# My first official unofficial culinary cuts LOL



## 404chef (Jul 9, 2008)

well they arent perfect but this is sooo exciting to be doing something i loveeeeeeeee.  i realize that culinary arts is "my thing"!!! accounting sucks!! :bounce:


----------



## bughut (Aug 18, 2007)

Well done:lips: 
Great barreled potatoes. Everything looks very uniform. 
Glad you're enjoying it. Hopefully this is just the beginning for you.

Mostly the pics you've shown us are, in a typical working day, a teeny weeny fraction of the amount you'l be expected to produce...Quickly.

I must admit, I havn't made fondant potatoes for years, and i love them. Your pefect barrels have put me in the mood for them for Sunday lunch.


----------



## amann.nagi (Aug 27, 2008)

Those cuts look pretty awesome!!! I should be starting culinary school soon, and i hope to have success with these vital tasks


----------



## ghettoracingkid (Feb 19, 2007)

no bruiose? lol

looks good.


----------



## slelliott (Jul 22, 2008)

Looks great! I will be munching on some carrots after this reply for sure!!!! Glad you are loving it.
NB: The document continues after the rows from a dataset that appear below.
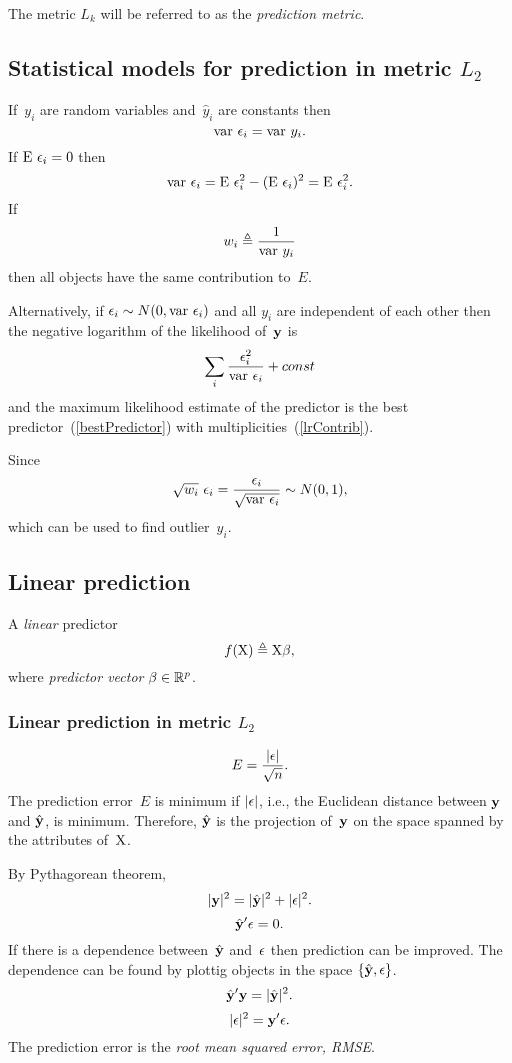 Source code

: \documentclass[10pt,a4paper]{article}
\theoremstyle{plain} \newtheorem{Lem}{Lemma}
\begin{document}
The metric $L_k$ will be referred to as the {\em prediction metric}.


\subsection{Statistical models for prediction in metric $L_2$}
If~$y_i$ are random variables and~$\hat y_i$ are constants then
$$ \mathrm {var} \  \epsilon_i = \mathrm {var} \  y_i. $$
If $\mathrm E \  \epsilon_i = 0$ then
$$ \mathrm {var} \  \epsilon_i = \mathrm E \  \epsilon^2_i - (\mathrm E \  \epsilon_i)^2 = \mathrm E \  \epsilon^2_i. $$
If
\begin{equation} \label{lrContrib}
w_i \triangleq \frac 1 {\mathrm {var} \  y_i}
\end{equation}
then all objects have the same contribution to~$E$.

Alternatively,
if $\epsilon_i \sim N(0,\mathrm {var} \  \epsilon_i)$ and all $y_i$ are independent of each other
then the negative logarithm of the likelihood of~$\mathbf y$ is
$$ \sum_i \frac {\epsilon^2_i} {\mathrm {var} \  \epsilon_i} + const $$
and the maximum likelihood estimate of the predictor is the best predictor~(\ref{bestPredictor}) with multiplicities~(\ref{lrContrib}).

Since
$$ \sqrt{w_i} \ \epsilon_i = \frac {\epsilon_i} {\sqrt {\mathrm {var} \  \epsilon_i}}  \sim N(0,1), $$
which can be used to find outlier~$y_i$.




\subsection {Linear prediction} \label{linearPrediction}
A {\em linear} predictor
$$ f(\mathrm X) \triangleq \mathrm X \mathbf \beta, $$
where {\em predictor vector} $\mathbf \beta \in \mathbb R^p$.


\subsubsection {Linear prediction in metric $L_2$} \label{linearPredictionL2}
$$ E = \frac {|\mathbf \epsilon|} {\sqrt{n}}. $$
The prediction error~$E$ is minimum if $|\mathbf \epsilon|$, i.e., the Euclidean distance between $\mathbf y$ and $\hat {\mathbf y}$, is minimum.
Therefore, $\hat {\mathbf y}$ is the projection of~$\mathbf y$ on the space spanned by the attributes of~$\mathrm X$.

By Pythagorean theorem,
$$ |\mathbf y|^2 = |\hat {\mathbf y}|^2 + |\mathbf \epsilon|^2. $$
$$ \hat {\mathbf y}' \mathbf \epsilon = 0. $$
If there is a dependence between~$\hat {\mathbf y}$ and~$\mathbf \epsilon$ then prediction can be improved.
The dependence can be found by plottig objects in the space $\{\hat {\mathbf y}, \mathbf \epsilon\}$.
$$ \hat {\mathbf y}' \mathbf y = |\hat {\mathbf y}|^2. $$
$$ |\mathbf \epsilon|^2 = \mathbf y' \mathbf \epsilon. $$
The prediction error is the {\em root mean squared error, RMSE}.
\end{document}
I will be in your shoes in November!!! Good luck!


----------



## 404chef (Jul 9, 2008)

i really truly love it so so so much, i got my final in intro to culinary I on friday, got an 83% (B). im so proud of myself!!!! im ecstatic!!! :bounce::crazy:


----------



## bryanj (Jun 20, 2008)

I hate making tourne potatoes...

Nice cuts for a new culinarian though. Keep it up.


----------